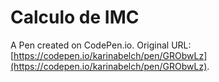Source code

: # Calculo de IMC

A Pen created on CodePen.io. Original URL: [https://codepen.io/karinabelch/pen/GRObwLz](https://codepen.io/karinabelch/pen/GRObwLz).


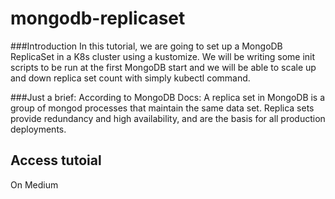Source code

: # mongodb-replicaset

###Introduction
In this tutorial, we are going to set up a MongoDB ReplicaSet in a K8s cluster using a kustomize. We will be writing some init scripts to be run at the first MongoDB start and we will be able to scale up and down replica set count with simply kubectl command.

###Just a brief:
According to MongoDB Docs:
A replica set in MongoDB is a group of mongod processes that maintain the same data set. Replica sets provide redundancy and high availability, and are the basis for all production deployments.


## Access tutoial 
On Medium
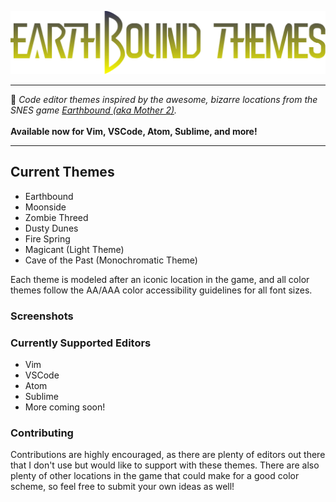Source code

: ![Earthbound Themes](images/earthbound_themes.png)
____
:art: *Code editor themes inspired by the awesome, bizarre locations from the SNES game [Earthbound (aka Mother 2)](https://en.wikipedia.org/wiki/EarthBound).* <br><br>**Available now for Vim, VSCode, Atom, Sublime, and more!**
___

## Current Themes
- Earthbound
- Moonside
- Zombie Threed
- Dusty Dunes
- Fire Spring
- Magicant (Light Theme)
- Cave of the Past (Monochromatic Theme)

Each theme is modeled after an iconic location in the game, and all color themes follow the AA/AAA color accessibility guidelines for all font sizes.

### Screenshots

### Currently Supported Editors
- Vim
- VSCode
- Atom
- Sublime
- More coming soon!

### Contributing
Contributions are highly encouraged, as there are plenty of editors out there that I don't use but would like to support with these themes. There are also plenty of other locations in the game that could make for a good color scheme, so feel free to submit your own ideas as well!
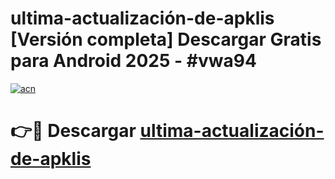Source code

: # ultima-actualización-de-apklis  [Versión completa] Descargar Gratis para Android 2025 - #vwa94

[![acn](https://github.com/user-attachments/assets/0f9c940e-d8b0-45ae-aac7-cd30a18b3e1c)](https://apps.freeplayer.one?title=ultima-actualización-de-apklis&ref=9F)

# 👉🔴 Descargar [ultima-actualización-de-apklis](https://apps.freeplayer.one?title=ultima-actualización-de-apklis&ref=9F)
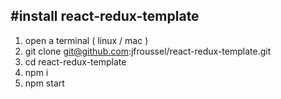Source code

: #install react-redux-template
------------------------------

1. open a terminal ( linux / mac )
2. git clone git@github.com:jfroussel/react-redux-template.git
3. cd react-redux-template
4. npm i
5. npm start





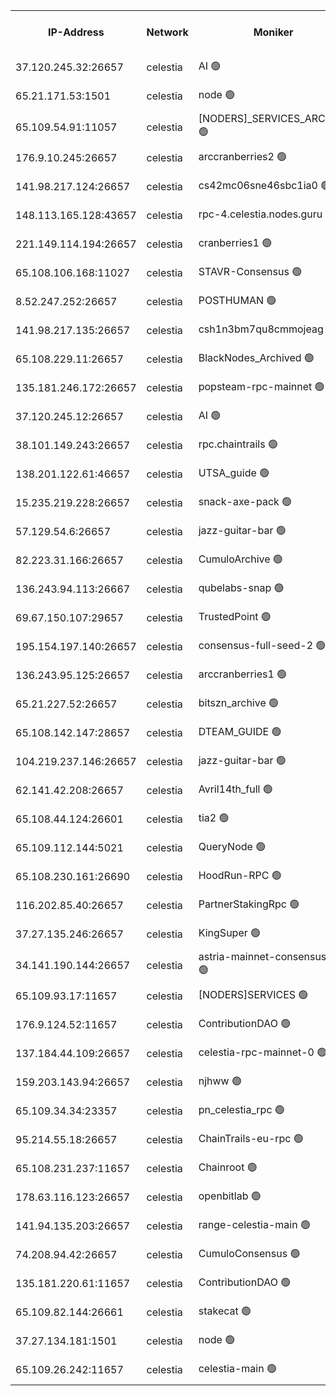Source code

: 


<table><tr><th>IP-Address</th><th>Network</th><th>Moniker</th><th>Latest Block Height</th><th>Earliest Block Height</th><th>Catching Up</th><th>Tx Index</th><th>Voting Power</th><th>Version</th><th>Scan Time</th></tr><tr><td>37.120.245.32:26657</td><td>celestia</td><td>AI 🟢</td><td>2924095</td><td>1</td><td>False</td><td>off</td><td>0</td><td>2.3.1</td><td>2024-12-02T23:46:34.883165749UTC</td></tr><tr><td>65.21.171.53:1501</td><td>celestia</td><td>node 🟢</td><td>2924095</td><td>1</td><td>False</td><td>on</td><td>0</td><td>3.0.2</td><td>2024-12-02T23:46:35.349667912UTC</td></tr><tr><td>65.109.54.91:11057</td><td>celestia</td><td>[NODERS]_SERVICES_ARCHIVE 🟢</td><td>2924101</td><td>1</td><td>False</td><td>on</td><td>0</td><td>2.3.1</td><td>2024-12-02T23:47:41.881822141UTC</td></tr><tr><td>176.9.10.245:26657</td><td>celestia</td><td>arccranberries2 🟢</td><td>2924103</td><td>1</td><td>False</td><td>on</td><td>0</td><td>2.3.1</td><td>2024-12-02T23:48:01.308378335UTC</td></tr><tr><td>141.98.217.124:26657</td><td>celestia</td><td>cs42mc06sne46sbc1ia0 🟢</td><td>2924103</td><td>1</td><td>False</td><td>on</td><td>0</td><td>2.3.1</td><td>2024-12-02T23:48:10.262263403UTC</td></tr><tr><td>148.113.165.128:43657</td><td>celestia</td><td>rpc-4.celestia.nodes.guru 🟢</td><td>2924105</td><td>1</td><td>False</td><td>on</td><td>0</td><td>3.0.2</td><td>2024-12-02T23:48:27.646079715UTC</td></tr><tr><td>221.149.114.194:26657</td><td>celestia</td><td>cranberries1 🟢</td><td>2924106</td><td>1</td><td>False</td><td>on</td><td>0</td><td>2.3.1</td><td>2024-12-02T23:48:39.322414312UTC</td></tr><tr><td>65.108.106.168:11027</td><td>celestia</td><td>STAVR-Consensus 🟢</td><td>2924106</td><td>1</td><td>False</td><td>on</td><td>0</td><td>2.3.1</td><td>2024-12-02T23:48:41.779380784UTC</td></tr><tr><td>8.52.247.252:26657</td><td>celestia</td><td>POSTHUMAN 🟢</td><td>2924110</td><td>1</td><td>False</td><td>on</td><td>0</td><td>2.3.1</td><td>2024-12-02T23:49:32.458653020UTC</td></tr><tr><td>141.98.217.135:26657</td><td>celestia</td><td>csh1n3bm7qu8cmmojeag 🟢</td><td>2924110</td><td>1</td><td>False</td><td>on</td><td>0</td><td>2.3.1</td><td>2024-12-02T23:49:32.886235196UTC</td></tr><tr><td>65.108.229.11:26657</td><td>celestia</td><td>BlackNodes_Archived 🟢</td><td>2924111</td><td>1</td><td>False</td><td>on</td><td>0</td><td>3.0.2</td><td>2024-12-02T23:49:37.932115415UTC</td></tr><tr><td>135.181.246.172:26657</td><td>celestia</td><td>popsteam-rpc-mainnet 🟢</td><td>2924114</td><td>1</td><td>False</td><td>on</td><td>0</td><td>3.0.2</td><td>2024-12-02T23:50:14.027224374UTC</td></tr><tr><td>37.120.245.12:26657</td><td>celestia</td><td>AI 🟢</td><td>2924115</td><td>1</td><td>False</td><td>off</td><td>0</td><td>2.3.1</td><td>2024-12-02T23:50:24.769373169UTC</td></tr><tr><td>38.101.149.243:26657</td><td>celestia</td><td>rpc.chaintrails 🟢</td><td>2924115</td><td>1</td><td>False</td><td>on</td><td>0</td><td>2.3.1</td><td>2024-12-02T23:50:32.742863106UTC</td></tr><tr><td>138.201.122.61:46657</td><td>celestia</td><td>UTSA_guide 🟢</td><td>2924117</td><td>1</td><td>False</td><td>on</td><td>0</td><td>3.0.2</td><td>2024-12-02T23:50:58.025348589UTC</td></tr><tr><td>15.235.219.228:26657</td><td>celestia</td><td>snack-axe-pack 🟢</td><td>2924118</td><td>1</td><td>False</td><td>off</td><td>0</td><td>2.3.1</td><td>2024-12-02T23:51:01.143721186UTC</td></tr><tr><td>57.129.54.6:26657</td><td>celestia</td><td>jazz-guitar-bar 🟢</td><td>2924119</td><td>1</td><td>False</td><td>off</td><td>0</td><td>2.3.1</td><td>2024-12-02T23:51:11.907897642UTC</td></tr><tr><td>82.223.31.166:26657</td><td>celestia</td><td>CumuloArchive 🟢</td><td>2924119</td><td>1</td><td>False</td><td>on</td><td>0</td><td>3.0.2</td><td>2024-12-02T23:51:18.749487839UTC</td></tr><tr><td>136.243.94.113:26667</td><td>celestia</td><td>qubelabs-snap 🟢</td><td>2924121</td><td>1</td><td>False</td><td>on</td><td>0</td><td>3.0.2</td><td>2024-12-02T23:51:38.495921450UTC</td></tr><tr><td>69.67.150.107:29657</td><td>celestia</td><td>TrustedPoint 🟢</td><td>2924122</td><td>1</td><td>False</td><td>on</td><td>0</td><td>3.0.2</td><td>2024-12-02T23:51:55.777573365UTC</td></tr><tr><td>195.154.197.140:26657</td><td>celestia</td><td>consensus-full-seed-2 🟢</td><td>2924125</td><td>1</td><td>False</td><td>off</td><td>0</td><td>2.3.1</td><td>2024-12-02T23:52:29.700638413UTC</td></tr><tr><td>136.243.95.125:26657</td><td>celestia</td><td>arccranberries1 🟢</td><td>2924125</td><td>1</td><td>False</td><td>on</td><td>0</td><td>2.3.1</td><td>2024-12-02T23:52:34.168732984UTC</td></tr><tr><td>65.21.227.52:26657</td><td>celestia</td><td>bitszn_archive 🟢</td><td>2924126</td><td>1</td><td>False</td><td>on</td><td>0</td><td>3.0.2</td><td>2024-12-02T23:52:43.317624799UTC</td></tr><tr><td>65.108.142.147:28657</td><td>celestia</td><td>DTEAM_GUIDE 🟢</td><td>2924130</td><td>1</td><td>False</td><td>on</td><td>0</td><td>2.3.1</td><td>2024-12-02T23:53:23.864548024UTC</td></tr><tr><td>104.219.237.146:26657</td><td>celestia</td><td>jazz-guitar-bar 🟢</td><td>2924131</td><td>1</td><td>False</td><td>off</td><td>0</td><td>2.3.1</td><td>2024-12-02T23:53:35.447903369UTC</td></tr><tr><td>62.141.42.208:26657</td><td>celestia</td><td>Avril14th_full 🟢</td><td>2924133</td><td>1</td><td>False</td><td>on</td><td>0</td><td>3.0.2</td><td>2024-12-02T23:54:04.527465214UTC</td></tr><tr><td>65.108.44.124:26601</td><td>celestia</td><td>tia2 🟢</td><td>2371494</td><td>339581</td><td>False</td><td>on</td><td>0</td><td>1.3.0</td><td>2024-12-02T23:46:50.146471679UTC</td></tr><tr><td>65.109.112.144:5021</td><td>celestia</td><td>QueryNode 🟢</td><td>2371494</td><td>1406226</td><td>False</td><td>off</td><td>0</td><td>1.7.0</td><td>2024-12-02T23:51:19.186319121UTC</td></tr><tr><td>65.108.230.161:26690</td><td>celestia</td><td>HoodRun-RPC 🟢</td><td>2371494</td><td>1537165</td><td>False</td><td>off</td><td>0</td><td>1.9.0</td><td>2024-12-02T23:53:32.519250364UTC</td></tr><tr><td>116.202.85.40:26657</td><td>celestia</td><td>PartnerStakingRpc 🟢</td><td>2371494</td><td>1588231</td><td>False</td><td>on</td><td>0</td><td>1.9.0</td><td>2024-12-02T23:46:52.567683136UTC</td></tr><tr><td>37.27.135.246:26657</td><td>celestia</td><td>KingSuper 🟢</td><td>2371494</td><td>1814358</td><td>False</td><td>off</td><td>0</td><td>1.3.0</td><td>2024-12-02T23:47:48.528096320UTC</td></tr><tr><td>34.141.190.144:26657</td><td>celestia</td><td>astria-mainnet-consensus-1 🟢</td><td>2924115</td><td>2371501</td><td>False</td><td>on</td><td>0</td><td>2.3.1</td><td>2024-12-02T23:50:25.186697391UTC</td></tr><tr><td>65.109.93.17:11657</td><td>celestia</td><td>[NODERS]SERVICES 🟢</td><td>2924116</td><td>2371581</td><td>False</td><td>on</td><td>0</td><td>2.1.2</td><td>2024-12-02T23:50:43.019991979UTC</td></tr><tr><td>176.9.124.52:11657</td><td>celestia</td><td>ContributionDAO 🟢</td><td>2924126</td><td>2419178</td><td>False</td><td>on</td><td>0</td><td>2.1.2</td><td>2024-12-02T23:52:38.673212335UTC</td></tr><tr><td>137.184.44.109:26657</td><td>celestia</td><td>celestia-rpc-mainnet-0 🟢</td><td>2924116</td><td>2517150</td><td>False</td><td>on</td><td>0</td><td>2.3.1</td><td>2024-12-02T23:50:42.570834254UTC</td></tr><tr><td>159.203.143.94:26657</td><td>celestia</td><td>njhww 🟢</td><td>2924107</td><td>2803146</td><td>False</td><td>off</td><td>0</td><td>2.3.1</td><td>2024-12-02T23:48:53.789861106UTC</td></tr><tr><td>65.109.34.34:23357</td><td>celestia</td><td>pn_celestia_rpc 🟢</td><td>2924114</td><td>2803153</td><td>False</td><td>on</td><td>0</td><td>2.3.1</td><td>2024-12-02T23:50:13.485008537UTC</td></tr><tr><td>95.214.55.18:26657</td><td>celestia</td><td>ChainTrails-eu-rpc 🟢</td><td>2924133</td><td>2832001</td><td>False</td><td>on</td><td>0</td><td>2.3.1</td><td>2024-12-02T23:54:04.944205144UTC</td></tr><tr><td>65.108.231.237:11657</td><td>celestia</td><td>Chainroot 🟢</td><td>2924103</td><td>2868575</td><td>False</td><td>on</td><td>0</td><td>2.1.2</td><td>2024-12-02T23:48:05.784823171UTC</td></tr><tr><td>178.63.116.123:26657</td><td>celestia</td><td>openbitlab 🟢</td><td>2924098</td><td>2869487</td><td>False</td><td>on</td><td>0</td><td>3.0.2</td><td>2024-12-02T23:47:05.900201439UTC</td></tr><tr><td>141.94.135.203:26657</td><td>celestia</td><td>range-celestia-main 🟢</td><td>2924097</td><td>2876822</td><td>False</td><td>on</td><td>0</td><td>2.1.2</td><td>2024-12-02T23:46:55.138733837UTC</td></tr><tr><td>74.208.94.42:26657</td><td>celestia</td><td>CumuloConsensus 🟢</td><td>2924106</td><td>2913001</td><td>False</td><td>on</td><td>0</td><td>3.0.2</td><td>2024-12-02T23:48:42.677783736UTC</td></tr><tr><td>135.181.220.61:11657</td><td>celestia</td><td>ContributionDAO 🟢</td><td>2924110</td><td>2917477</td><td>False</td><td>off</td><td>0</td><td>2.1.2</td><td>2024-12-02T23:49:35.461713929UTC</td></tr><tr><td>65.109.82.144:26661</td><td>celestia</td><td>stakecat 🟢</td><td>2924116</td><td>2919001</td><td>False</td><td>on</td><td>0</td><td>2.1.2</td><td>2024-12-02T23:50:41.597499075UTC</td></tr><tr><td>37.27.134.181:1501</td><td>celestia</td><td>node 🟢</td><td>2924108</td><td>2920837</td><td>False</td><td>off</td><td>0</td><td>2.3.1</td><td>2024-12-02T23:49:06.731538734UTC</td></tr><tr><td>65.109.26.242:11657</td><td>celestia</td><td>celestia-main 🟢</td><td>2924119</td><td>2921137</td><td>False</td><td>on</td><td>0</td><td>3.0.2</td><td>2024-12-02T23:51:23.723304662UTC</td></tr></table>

● ● ● ● ●

Required action: From the data, list each line in which the string "Descargar" appears.

Solution:
: # ultima-actualización-de-apklis  [Versión completa] Descargar Gratis para Android 2025 - #vwa94
# 👉🔴 Descargar [ultima-actualización-de-apklis](https://apps.freeplayer.one?title=ultima-actualización-de-apklis&ref=9F)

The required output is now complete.